For me, it works like a charm.....

Shell Shucker
November 1, 2007, 11:30 PM
We are getting way to in touch with our feminine side on this thread........... Real men clean their hands with caustic chemicals and if that doesn't work they wear it off......... Moisturize? Only if you're a SISSY! Stained hands are a badge of honor among manly men. :)

JWarren
November 2, 2007, 06:57 AM
I guess I shouldn't mention that I Teflon Molycoated my thumb last night on this project.... :)

(Fingernail Polish Remover worked well since I opted not to oven-cure my thumb.)



-- John

Ash
November 2, 2007, 07:27 AM
Shell, you know, when I was a little kid, perhaps 6 to 8 years old, I judged most men I saw as sissies. Why? My Dad was what I judged a man to be (he was pretty darn close to Robert Heinlein's definition should be, I'll mention below). He had a cleft chin, so smoothies I saw were, by immediate glance, sissies. Then came the hand-shake. My Dad always had rough hands. He liked to do things with is hands, whether at work or in relaxation. His bi-focals had safety-glass wings on the sides so he wouldn't have to put on extra goggles. He always had a project (the minister at his funeral said Dad would be given a portion of heaven that was broken, as Dad's vision of heaven would be to tinker with things for eternity - the pastor being amusing of course). So any man with whom I shook hands was immediately put to the test. If their grip was loose, their hands smooth, they were wimps.

Yeah, real men, my Dad, washed their hands with gasoline after painting or auto repair (heck, gas was the ultimate solvent, that and a paint-brush clean just about any metal part, but I digress). If your hands weren't somewhat rough, if you didn't have at least two scars on them (ha, I have five or six), if in the course of a year you didn't end up with at least one blue fingernail...well, you just weren't manly to me. It's funny how a little kid views the world like that. If harsh chemicals didn't strip it off, time and the wearing of the hands did.

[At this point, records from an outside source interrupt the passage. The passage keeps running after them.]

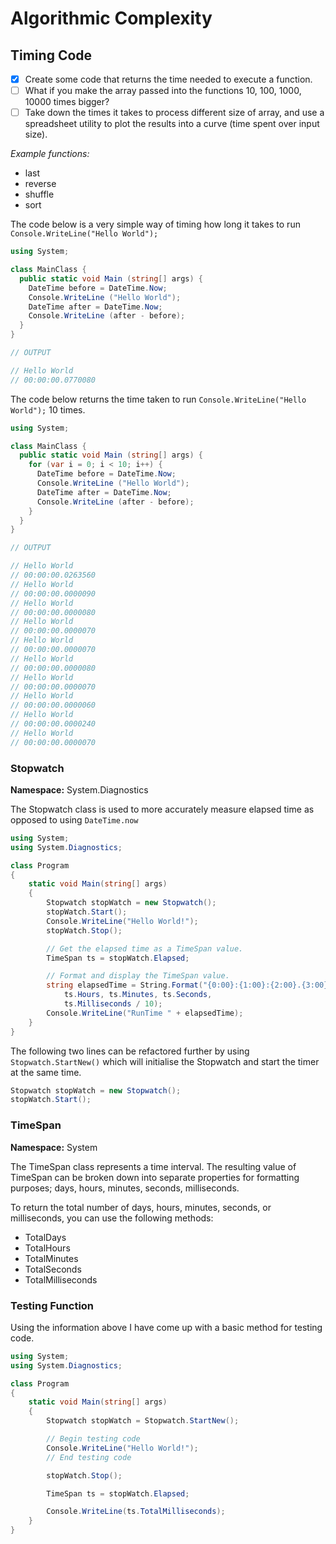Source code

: # Algorithmic Complexity #

## Timing Code ##
- [x] Create some code that returns the time needed to execute a function.
- [ ] What if you make the array passed into the functions 10, 100, 1000, 10000 times bigger?
- [ ] Take down the times it takes to process different size of array, and use a spreadsheet utility to plot the results into a curve (time spent over input size).

_Example functions:_
* last
* reverse
* shuffle
* sort

The code below is a very simple way of timing how long it takes to run `Console.WriteLine("Hello World");`
```csharp
using System;

class MainClass {
  public static void Main (string[] args) {
    DateTime before = DateTime.Now;
    Console.WriteLine ("Hello World");
    DateTime after = DateTime.Now;
    Console.WriteLine (after - before);
  }
}

// OUTPUT

// Hello World
// 00:00:00.0770080
```

The code below returns the time taken to run `Console.WriteLine("Hello World");` 10 times.
```csharp
using System;

class MainClass {
  public static void Main (string[] args) {
    for (var i = 0; i < 10; i++) {
      DateTime before = DateTime.Now;
      Console.WriteLine ("Hello World");
      DateTime after = DateTime.Now;
      Console.WriteLine (after - before);
    }
  }
}

// OUTPUT

// Hello World
// 00:00:00.0263560
// Hello World
// 00:00:00.0000090
// Hello World
// 00:00:00.0000080
// Hello World
// 00:00:00.0000070
// Hello World
// 00:00:00.0000070
// Hello World
// 00:00:00.0000080
// Hello World
// 00:00:00.0000070
// Hello World
// 00:00:00.0000060
// Hello World
// 00:00:00.0000240
// Hello World
// 00:00:00.0000070
```

### Stopwatch ###
**Namespace:** System.Diagnostics

The Stopwatch class is used to more accurately measure elapsed time as opposed to using `DateTime.now`

```csharp
using System;
using System.Diagnostics;

class Program
{
    static void Main(string[] args)
    {
        Stopwatch stopWatch = new Stopwatch();
        stopWatch.Start();
        Console.WriteLine("Hello World!");
        stopWatch.Stop();

        // Get the elapsed time as a TimeSpan value.
        TimeSpan ts = stopWatch.Elapsed;

        // Format and display the TimeSpan value.
        string elapsedTime = String.Format("{0:00}:{1:00}:{2:00}.{3:00}",
            ts.Hours, ts.Minutes, ts.Seconds,
            ts.Milliseconds / 10);
        Console.WriteLine("RunTime " + elapsedTime);
    }
}
```

The following two lines can be refactored further by using `Stopwatch.StartNew()` which will initialise the Stopwatch and start the timer at the same time.

```csharp
Stopwatch stopWatch = new Stopwatch();
stopWatch.Start();
```

### TimeSpan ###
**Namespace:** System

The TimeSpan class represents a time interval. The resulting value of TimeSpan can be broken down into separate properties for formatting purposes; days, hours, minutes, seconds, milliseconds.

To return the total number of days, hours, minutes, seconds, or milliseconds, you can use the following methods:
* TotalDays
* TotalHours
* TotalMinutes
* TotalSeconds
* TotalMilliseconds

### Testing Function ###

Using the information above I have come up with a basic method for testing code.

```csharp
using System;
using System.Diagnostics;

class Program
{
    static void Main(string[] args)
    {
        Stopwatch stopWatch = Stopwatch.StartNew();

        // Begin testing code
        Console.WriteLine("Hello World!");
        // End testing code

        stopWatch.Stop();

        TimeSpan ts = stopWatch.Elapsed;

        Console.WriteLine(ts.TotalMilliseconds);
    }
}
```

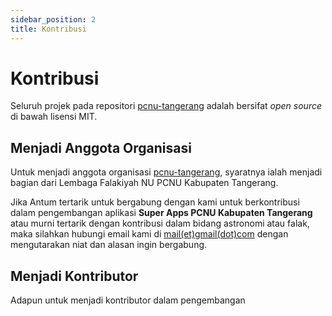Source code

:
 ```yaml
---
sidebar_position: 2
title: Kontribusi
---
```


# Kontribusi

Seluruh projek pada repositori [pcnu-tangerang](https://github.com/pcnu-tangerang) adalah bersifat _open source_ di bawah lisensi MIT.

## Menjadi Anggota Organisasi

Untuk menjadi anggota organisasi [pcnu-tangerang](https://github.com/pcnu-tangerang), syaratnya ialah menjadi bagian dari Lembaga Falakiyah NU PCNU Kabupaten Tangerang.

Jika Antum tertarik untuk bergabung dengan kami untuk berkontribusi dalam pengembangan aplikasi **Super Apps PCNU Kabupaten Tangerang** atau murni tertarik dengan kontribusi dalam bidang astronomi atau falak, maka silahkan hubungi email kami di [mail(et)gmail(dot)com](mailto:mail@gmail.com) dengan mengutarakan niat dan alasan ingin bergabung.

## Menjadi Kontributor

Adapun untuk menjadi kontributor dalam pengembangan 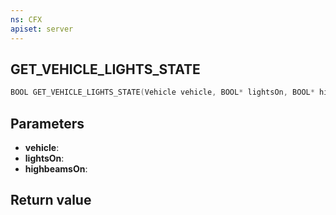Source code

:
 ```yaml
---
ns: CFX
apiset: server
---
```

## GET_VEHICLE_LIGHTS_STATE

```c
BOOL GET_VEHICLE_LIGHTS_STATE(Vehicle vehicle, BOOL* lightsOn, BOOL* highbeamsOn);
```


## Parameters
* **vehicle**: 
* **lightsOn**:
* **highbeamsOn**:

## Return value
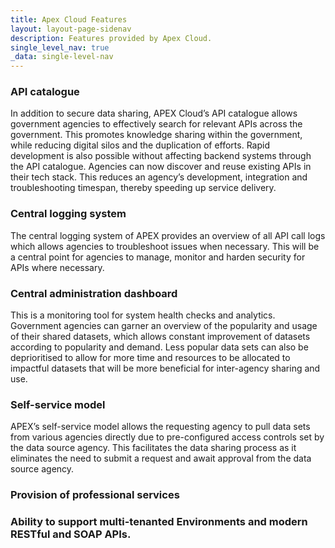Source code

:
 ```yaml
---
title: Apex Cloud Features
layout: layout-page-sidenav
description: Features provided by Apex Cloud.
single_level_nav: true
_data: single-level-nav
---
```


### API catalogue
In addition to secure data sharing, APEX Cloud’s API catalogue allows government agencies to effectively search for relevant APIs across the government. This promotes knowledge sharing within the government, while reducing digital silos and the duplication of efforts. Rapid development is also possible without affecting backend systems through the API catalogue. Agencies can now discover and reuse existing APIs in their tech stack. This reduces an agency’s development, integration and troubleshooting timespan, thereby speeding up service delivery.

### Central logging system 
The central logging system of APEX provides an overview of all API call logs which allows agencies to troubleshoot issues when necessary. This will be a central point for agencies to manage, monitor and harden security for APIs where necessary.

### Central administration dashboard 
This is a monitoring tool for system health checks and analytics. Government agencies can garner an overview of the popularity and usage of their shared datasets, which allows constant improvement of datasets according to popularity and demand. Less popular data sets can also be deprioritised to allow for more time and resources to be allocated to impactful datasets that will be more beneficial for inter-agency sharing and use.

### Self-service model 
APEX’s self-service model allows the requesting agency to pull data sets from various agencies directly due to pre-configured access controls set by the data source agency. This facilitates the data sharing process as it eliminates the need to submit a request and await approval from the data source agency.

### Provision of professional services

### Ability to support multi-tenanted Environments and modern RESTful and SOAP APIs.

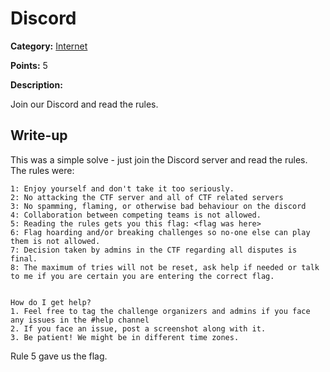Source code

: # Discord
**Category:** [Internet](../README.md)

**Points:** 5

**Description:**

Join our Discord and read the rules.

## Write-up
This was a simple solve - just join the Discord server and read the rules. The rules were:
```
1: Enjoy yourself and don't take it too seriously.
2: No attacking the CTF server and all of CTF related servers
3: No spamming, flaming, or otherwise bad behaviour on the discord
4: Collaboration between competing teams is not allowed.
5: Reading the rules gets you this flag: <flag was here>
6: Flag hoarding and/or breaking challenges so no-one else can play them is not allowed.
7: Decision taken by admins in the CTF regarding all disputes is final.
8: The maximum of tries will not be reset, ask help if needed or talk to me if you are certain you are entering the correct flag.


How do I get help?
1. Feel free to tag the challenge organizers and admins if you face any issues in the #help channel
2. If you face an issue, post a screenshot along with it.
3. Be patient! We might be in different time zones.
```
Rule 5 gave us the flag.
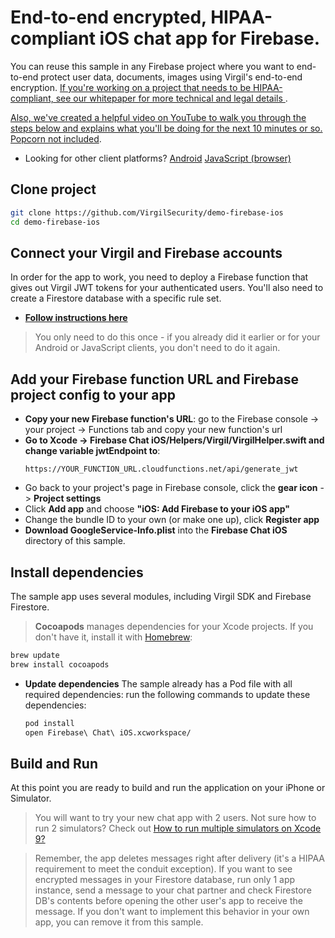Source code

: # End-to-end encrypted, HIPAA-compliant iOS chat app for Firebase.
You can reuse this sample in any Firebase project where you want to end-to-end protect user data, documents, images using Virgil's end-to-end encryption. [If you're working on a project that needs to be HIPAA-compliant, see our whitepaper for more technical and legal details ](https://virgilsecurity.com/wp-content/uploads/2018/07/Firebase-HIPAA-Chat-Whitepaper-Virgil-Security.pdf).

[Also, we've created a helpful video on YouTube to walk you through the steps below and explains what you'll be doing for the next 10 minutes or so. Popcorn not included](https://www.youtube.com/watch?v=6zpzbcm_3I8).

* Looking for other client platforms? [Android](https://github.com/VirgilSecurity/demo-firebase-android) [JavaScript (browser)](https://github.com/VirgilSecurity/demo-firebase-js)

## Clone project
```bash
git clone https://github.com/VirgilSecurity/demo-firebase-ios
cd demo-firebase-ios
```

## Connect your Virgil and Firebase accounts
In order for the app to work, you need to deploy a Firebase function that gives out Virgil JWT tokens for your authenticated users. You'll also need to create a Firestore database with a specific rule set.

* **[Follow instructions here](https://github.com/VirgilSecurity/demo-firebase-func)**

> You only need to do this once - if you already did it earlier or for your Android or JavaScript clients, you don't need to do it again.

## Add your Firebase function URL and Firebase project config to your app

* **Copy your new Firebase function's URL**: go to the Firebase console -> your project -> Functions tab and copy your new function's url
* **Go to Xcode -> Firebase Chat iOS/Helpers/Virgil/VirgilHelper.swift and change variable jwtEndpoint to**:
  ```
  https://YOUR_FUNCTION_URL.cloudfunctions.net/api/generate_jwt
  ```
* Go back to your project's page in Firebase console, click the **gear icon** -> **Project settings**
* Click **Add app** and choose **"iOS: Add Firebase to your iOS app"**
* Change the bundle ID to your own (or make one up), click **Register app**
* **Download GoogleService-Info.plist** into the **Firebase Chat iOS** directory of this sample.

## Install dependencies
The sample app uses several modules, including Virgil SDK and Firebase Firestore.

> **Cocoapods** manages dependencies for your Xcode projects. If you don't have it, install it with [Homebrew](http://brew.sh/):
   ```bash
   brew update
   brew install cocoapods
   ```

* **Update dependencies**
The sample already has a Pod file with all required dependencies: run the following commands to update these dependencies:
  ```bash 
  pod install
  open Firebase\ Chat\ iOS.xcworkspace/
  ```

## Build and Run
At this point you are ready to build and run the application on your iPhone or Simulator.

> You will want to try your new chat app with 2 users. Not sure how to run 2 simulators? Check out [How to run multiple simulators on Xcode 9?](https://stackoverflow.com/questions/44384677/how-to-run-multiple-simulators-on-xcode-9)

> Remember, the app deletes messages right after delivery (it's a HIPAA requirement to meet the conduit exception). If you want to see encrypted messages in your Firestore database, run only 1 app instance, send a message to your chat partner and check Firestore DB's contents before opening the other user's app to receive the message. If you don't want to implement this behavior in your own app, you can remove it from this sample.
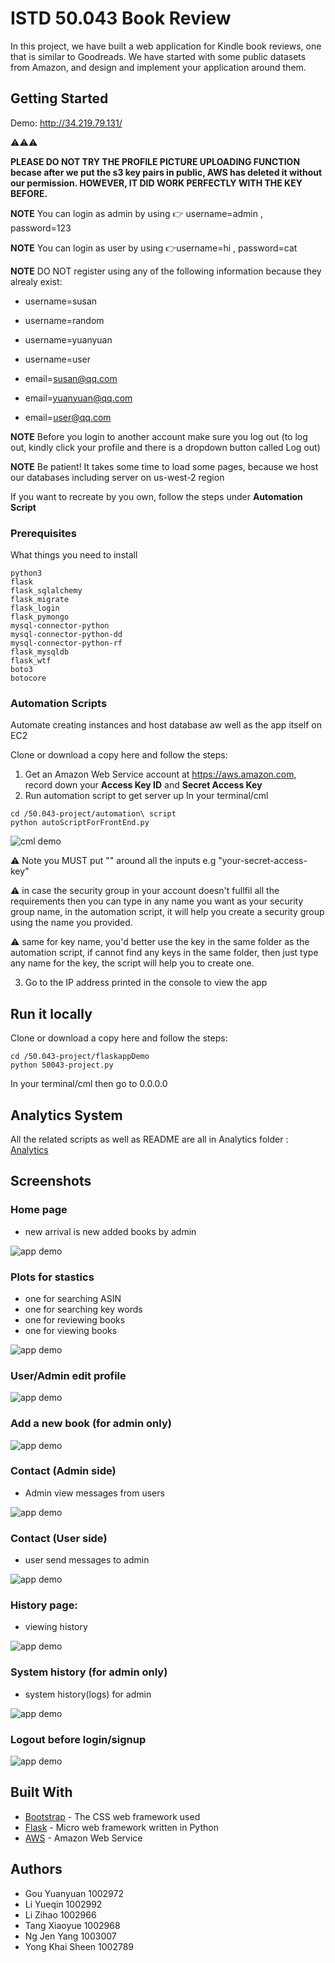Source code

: # ISTD 50.043 Book Review

In this project, we have built a web application for Kindle book reviews, one that is similar to Goodreads. We have started with some public datasets from Amazon, and design and implement your application around them.

## Getting Started

Demo: http://34.219.79.131/

⚠️⚠️⚠️ 

**PLEASE DO NOT TRY THE PROFILE PICTURE UPLOADING FUNCTION becase after we put the s3 key pairs in public, AWS has deleted it without our permission. HOWEVER, IT DID WORK PERFECTLY WITH THE KEY BEFORE.**

**NOTE** You can login as admin by using 👉 username=admin , password=123

**NOTE** You can login as user by using 👉username=hi , password=cat

**NOTE** DO NOT register using any of the following information because they alrealy exist:

* username=susan

* username=random

* username=yuanyuan

* username=user

* email=susan@qq.com

* email=yuanyuan@qq.com

* email=user@qq.com

**NOTE** Before you login to another account make sure you log out (to log out, kindly click your profile and there is a dropdown button called Log out)

**NOTE** Be patient! It takes some time to load some pages, because we host our databases including server on us-west-2 region 

If you want to recreate by you own, follow the steps under **Automation Script**



### Prerequisites

What things you need to install

```
python3
flask
flask_sqlalchemy
flask_migrate
flask_login
flask_pymongo
mysql-connector-python
mysql-connector-python-dd
mysql-connector-python-rf
flask_mysqldb
flask_wtf
boto3
botocore
```

### Automation Scripts

Automate creating instances and host database aw well as the app itself on EC2

Clone or download a copy here and follow the steps:
1. Get an Amazon Web Service account at https://aws.amazon.com, record down your **Access Key ID** and **Secret Access Key**
2. Run automation script to get server up
In your terminal/cml
```
cd /50.043-project/automation\ script
python autoScriptForFrontEnd.py
```
![cml demo](screenshot/automation1.png)

⚠️ Note you MUST put "" around all the inputs e.g "your-secret-access-key"

⚠️ in case the security group in your account doesn't fullfil all the requirements then you can type in any name you want as your security group name, in the automation script, it will help you create a security group using the name you provided.

⚠️ same for key name, you'd better use the key in the same folder as the automation script, if cannot find any keys in the same folder, then just type any name for the key, the script will help you to create one.

3. Go to the IP address printed in the console to view the app

## Run it locally

Clone or download a copy here and follow the steps:
```
cd /50.043-project/flaskappDemo
python 50043-project.py
```
In your terminal/cml then go to 0.0.0.0

## Analytics System

All the related scripts as well as README are all in Analytics folder : [Analytics](https://github.com/yqyqyq123/50.043-project/blob/master/Analytics/Readme.md)

## Screenshots

### Home page

- new arrival is new added books by admin

![app demo](screenshot/app-screenshot1.png)

### Plots for stastics

- one for searching ASIN
- one for searching key words
- one for reviewing books
- one for viewing books

![app demo](screenshot/app-screenshot7.png)

### User/Admin edit profile

![app demo](screenshot/app-screenshot8.png)

### Add a new book (for admin only)

![app demo](screenshot/app-screenshot2.png)

### Contact (Admin side)

- Admin view messages from users

![app demo](screenshot/app-screenshot3.png)

### Contact (User side)

- user send messages to admin

![app demo](screenshot/app-screenshot4.png)

### History page:

- viewing history

![app demo](screenshot/app-screenshot5.png)

### System history (for admin only)

- system history(logs) for admin

![app demo](screenshot/app-screenshot6.png)

### Logout before login/signup

![app demo](screenshot/app-screenshot9.png)


## Built With

* [Bootstrap](https://getbootstrap.com/) - The CSS web framework used
* [Flask](https://maven.apache.org/) - Micro web framework written in Python
* [AWS](https://aws.amazon.com) - Amazon Web Service


## Authors
* Gou Yuanyuan 1002972
* Li Yueqin 1002992
* Li Zihao 1002966
* Tang Xiaoyue 1002968
* Ng Jen Yang 1003007
* Yong Khai Sheen 1002789


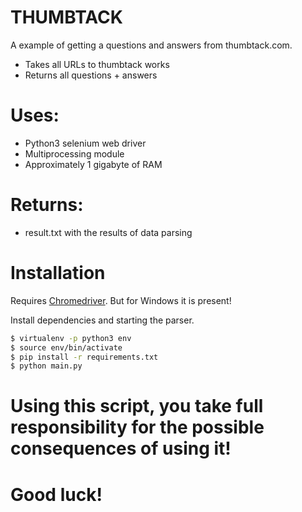 # THUMBTACK

A example of getting a questions and answers from thumbtack.com.

  - Takes all URLs to thumbtack works
  - Returns all questions + answers

# Uses:

  - Python3 selenium web driver
  - Multiprocessing module
  - Approximately 1 gigabyte of RAM

# Returns:
  - result.txt with the results of data parsing

# Installation

Requires [Chromedriver](https://sites.google.com/a/chromium.org/chromedriver/downloads). But for Windows it is present!

Install dependencies and starting the parser.

```sh
$ virtualenv -p python3 env
$ source env/bin/activate
$ pip install -r requirements.txt
$ python main.py
```
# Using this script, you take full responsibility for the possible consequences of using it!

# Good luck!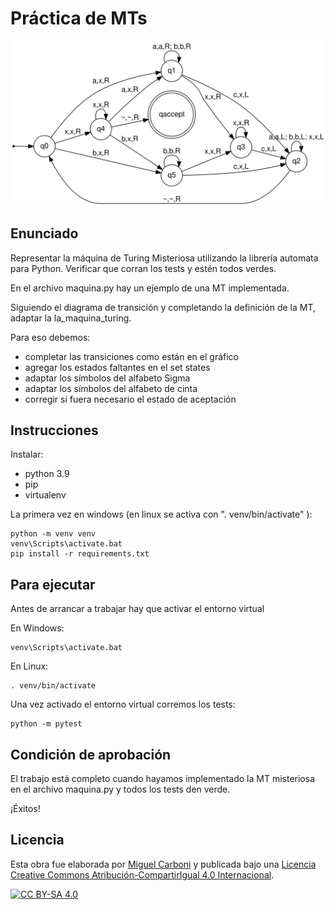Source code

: # Práctica de MTs

![Máquina de Turing Misteriosa](assets/maquina_misteriosa.svg)

## Enunciado

Representar la máquina de Turing Misteriosa utilizando la librería automata para Python. Verificar que corran los tests y estén todos verdes.

En el archivo maquina.py hay un ejemplo de una MT implementada.

Siguiendo el diagrama de transición y completando la definición de la MT, adaptar la la_maquina_turing.

Para eso debemos:

- completar las transiciones como están en el gráfico
- agregar los estados faltantes en el set states
- adaptar los símbolos del alfabeto Sigma
- adaptar los símbolos del alfabeto de cinta
- corregir si fuera necesario el estado de aceptación

## Instrucciones

Instalar:

- python 3.9
- pip
- virtualenv

La primera vez en windows (en linux se activa con ". venv/bin/activate" ):

```
python -m venv venv
venv\Scripts\activate.bat
pip install -r requirements.txt
```

## Para ejecutar

Antes de arrancar a trabajar hay que activar el entorno virtual

En Windows:  

```
venv\Scripts\activate.bat
```

En Linux:  

```
. venv/bin/activate
```

Una vez activado el entorno virtual corremos los tests:  

```
python -m pytest
```

## Condición de aprobación

El trabajo está completo cuando hayamos implementado la MT misteriosa en el archivo maquina.py y todos los tests den verde.

¡Éxitos!

## Licencia

Esta obra fue elaborada por [Miguel Carboni](https://github.com/miguelius) y publicada bajo una [Licencia Creative Commons Atribución-CompartirIgual 4.0 Internacional][cc-by-sa].

[![CC BY-SA 4.0][cc-by-sa-image]][cc-by-sa]

[cc-by-sa]: https://creativecommons.org/licenses/by-sa/4.0/deed.es
[cc-by-sa-image]: https://licensebuttons.net/l/by-sa/4.0/88x31.png
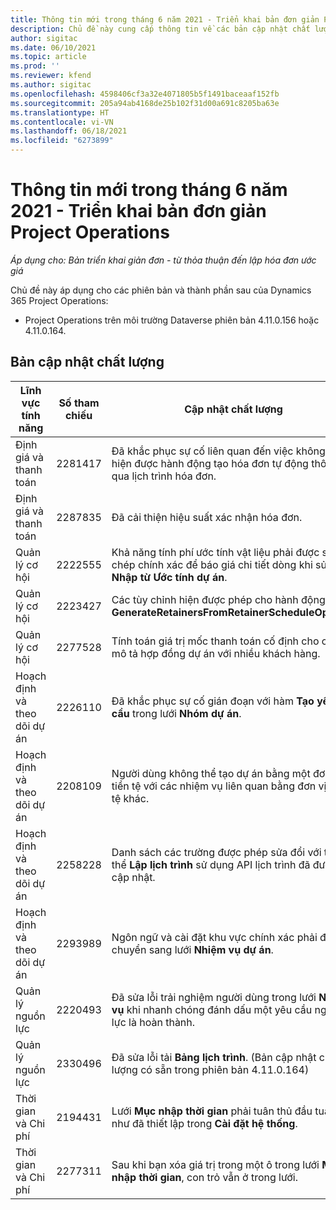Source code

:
 ```yaml
---
title: Thông tin mới trong tháng 6 năm 2021 - Triển khai bản đơn giản Project Operations
description: Chủ đề này cung cấp thông tin về các bản cập nhật chất lượng có trong bản phát hành tháng 6 năm 2021 của triển khai bản đơn giản Project Operations.
author: sigitac
ms.date: 06/10/2021
ms.topic: article
ms.prod: ''
ms.reviewer: kfend
ms.author: sigitac
ms.openlocfilehash: 4598406cf3a32e4071805b5f1491baceaaf152fb
ms.sourcegitcommit: 205a94ab4168de25b102f31d00a691c8205ba63e
ms.translationtype: HT
ms.contentlocale: vi-VN
ms.lasthandoff: 06/18/2021
ms.locfileid: "6273899"
---
```

# <a name="whats-new-june-2021---project-operations-lite-deployment"></a>Thông tin mới trong tháng 6 năm 2021 - Triển khai bản đơn giản Project Operations

_Áp dụng cho: Bản triển khai giản đơn - từ thỏa thuận đến lập hóa đơn ước giá_

Chủ đề này áp dụng cho các phiên bản và thành phần sau của Dynamics 365 Project Operations:

  - Project Operations trên môi trường Dataverse phiên bản 4.11.0.156 hoặc 4.11.0.164.

## <a name="quality-updates"></a>Bản cập nhật chất lượng

| **Lĩnh vực tính năng** | **Số tham chiếu** | **Cập nhật chất lượng** |
| --- | --- | --- |
| Định giá và thanh toán | 2281417 | Đã khắc phục sự cố liên quan đến việc không thực hiện được hành động tạo hóa đơn tự động thông qua lịch trình hóa đơn. |
| Định giá và thanh toán | 2287835 |   Đã cải thiện hiệu suất xác nhận hóa đơn. |
| Quản lý cơ hội | 2222555 | Khả năng tính phí ước tính vật liệu phải được sao chép chính xác để báo giá chi tiết dòng khi sử dụng **Nhập từ Ước tính dự án**. |
| Quản lý cơ hội | 2223427 | Các tùy chỉnh hiện được phép cho hành động, **GenerateRetainersFromRetainerScheduleOptions**. |
| Quản lý cơ hội | 2277528 | Tính toán giá trị mốc thanh toán cố định cho các mô tả hợp đồng dự án với nhiều khách hàng. |
| Hoạch định và theo dõi dự án | 2226110 | Đã khắc phục sự cố gián đoạn với hàm **Tạo yêu cầu** trong lưới **Nhóm dự án**. |
| Hoạch định và theo dõi dự án | 2208109 | Người dùng không thể tạo dự án bằng một đơn vị tiền tệ với các nhiệm vụ liên quan bằng đơn vị tiền tệ khác. |
| Hoạch định và theo dõi dự án | 2258228 | Danh sách các trường được phép sửa đổi với thực thể **Lập lịch trình** sử dụng API lịch trình đã được cập nhật. |
| Hoạch định và theo dõi dự án | 2293989 | Ngôn ngữ và cài đặt khu vực chính xác phải được chuyển sang lưới **Nhiệm vụ dự án**.|
| Quản lý nguồn lực | 2220493 | Đã sửa lỗi trải nghiệm người dùng trong lưới **Nhiệm vụ** khi nhanh chóng đánh dấu một yêu cầu nguồn lực là hoàn thành. |
| Quản lý nguồn lực | 2330496 | Đã sửa lỗi tải **Bảng lịch trình**. (Bản cập nhật chất lượng có sẵn trong phiên bản 4.11.0.164) |
| Thời gian và Chi phí | 2194431 | Lưới **Mục nhập thời gian** phải tuân thủ đầu tuần như đã thiết lập trong **Cài đặt hệ thống**. |
| Thời gian và Chi phí | 2277311 | Sau khi bạn xóa giá trị trong một ô trong lưới **Mục nhập thời gian**, con trỏ vẫn ở trong lưới. |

The funny thing was that, while Dad was a football star (best scoring player on the Walton County High school (or Holmes County, I forget) football team), he didn't care to watch much sports. He liked fishing and hunting, but really liked restoring an old car, an old house, rebuilding mechanical clocks (built one from, literally, a box of parts, the movement completely disassembled, and it still runs today), his jacket wasn't broken in until it had at least two solder holes burned in it and a plethora of stains, built a black-powder shotgun from a box of parts he bought at an antique shop (built many of his own parts), designed and built his own cap-and-ball single-shot (including making his own barrel, from turning bar stock on a lathe to boring it and cutting the firing hole) re-wired his own home and built the interior stairs from scratch, including cutting the hole in the ceiling to reach the second floor of the old home, his shop was a wonderland of fun for a tinkering boy. But Dad also loved antiques and fine china, loved to experiment in the kitchen (not always successful), enjoyed bird watching with my mom on the back porch, and enjoyed sedate British comedies. Never read fiction, his favorite book was "The Reason Why," but when he read The Hobbit when mom finished it, he enjoyed it so much he read through the entire Lord of the Rings (long before the movies). I guess when you are as rugged as he, when there was never a question of being a "Metro Sexual," when other men seem wimpy when they stand beside you, you can like fine china and watching birds because ain't nobody going to say a thing about it!